- Born: Éliane Grosjean 1942 (age 83–84) Brussels, Belgium
- Occupations: Historian; researcher; professor;

Academic background
- Alma mater: Université libre de Bruxelles (ULB)

Academic work
- Discipline: History
- Sub-discipline: History of women and feminism; history of contemporary Belgium;
- Institutions: ULB

= Éliane Gubin =

Belgian historian (born 1942)

Éliane Gubin (born in 1942) is a Belgian historian, researcher and professor of political and social history, specializing in the history of women and feminism. In the late 1980s, she initiated the introduction of women's history at the Université libre de Bruxelles (ULB), where she is professor emerita. She also teaches the history of contemporary Belgium and specializes in social history and political history of the nineteenth century and the first half of the twentieth century, including a re-reading of the World War I. Since 1995, she has been co-director of the Centre d'archives pour l'histoire des femmes.

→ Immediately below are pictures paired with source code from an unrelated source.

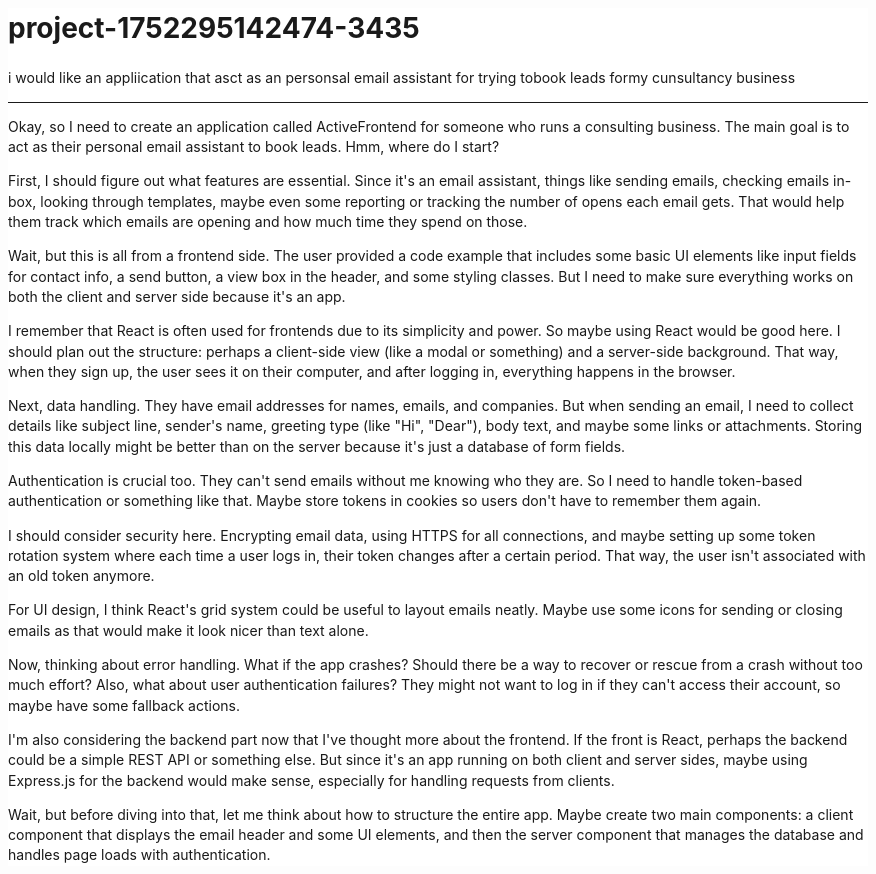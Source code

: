 # project-1752295142474-3435

i would like an appliication that asct as an personsal email assistant for trying tobook leads formy cunsultancy business

---

<think>
Okay, so I need to create an application called ActiveFrontend for someone who runs a consulting business. The main goal is to act as their personal email assistant to book leads. Hmm, where do I start?

First, I should figure out what features are essential. Since it's an email assistant, things like sending emails, checking emails in-box, looking through templates, maybe even some reporting or tracking the number of opens each email gets. That would help them track which emails are opening and how much time they spend on those.

Wait, but this is all from a frontend side. The user provided a code example that includes some basic UI elements like input fields for contact info, a send button, a view box in the header, and some styling classes. But I need to make sure everything works on both the client and server side because it's an app.

I remember that React is often used for frontends due to its simplicity and power. So maybe using React would be good here. I should plan out the structure: perhaps a client-side view (like a modal or something) and a server-side background. That way, when they sign up, the user sees it on their computer, and after logging in, everything happens in the browser.

Next, data handling. They have email addresses for names, emails, and companies. But when sending an email, I need to collect details like subject line, sender's name, greeting type (like "Hi", "Dear"), body text, and maybe some links or attachments. Storing this data locally might be better than on the server because it's just a database of form fields.

Authentication is crucial too. They can't send emails without me knowing who they are. So I need to handle token-based authentication or something like that. Maybe store tokens in cookies so users don't have to remember them again.

I should consider security here. Encrypting email data, using HTTPS for all connections, and maybe setting up some token rotation system where each time a user logs in, their token changes after a certain period. That way, the user isn't associated with an old token anymore.

For UI design, I think React's grid system could be useful to layout emails neatly. Maybe use some icons for sending or closing emails as that would make it look nicer than text alone.

Now, thinking about error handling. What if the app crashes? Should there be a way to recover or rescue from a crash without too much effort? Also, what about user authentication failures? They might not want to log in if they can't access their account, so maybe have some fallback actions.

I'm also considering the backend part now that I've thought more about the frontend. If the front is React, perhaps the backend could be a simple REST API or something else. But since it's an app running on both client and server sides, maybe using Express.js for the backend would make sense, especially for handling requests from clients.

Wait, but before diving into that, let me think about how to structure the entire app. Maybe create two main components: a client component that displays the email header and some UI elements, and then the server component that manages the database and handles page loads with authentication.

==Early life and education==
Eliane Grosjean was born in Brussels in 1942. Her father was a practicing Catholic and worked at the customs office; her mother was a teacher. Eliane did her secondary studies at the Lycée Émile Jacqmain, then studied history at the ULB, submitting her thesis in 1964, "Le Théâtre de la Monnaie et le Théâtre Flamand à Bruxelles de 1860 à 1880". Her doctoral thesis was on the Flemish Movement in Brussels.

==Career and research==
Gubin was a professor of contemporary history at the Faculty of Philosophy and Letters of the ULB until 2007. During these years, she worked within the university and was at the origin of several initiatives. In 1988, she obtained a grant and went to Quebec where she discovered the vitality of the feminist movement. Upon her return to Belgium in 1989, she formed a research group on women's history made up of historians, demographers, sociologists and political scientists, thus introducing this field to the university. This interdisciplinary group is called Groupe Interdisciplinaire d'Etudes sur les Femmes (GIEF).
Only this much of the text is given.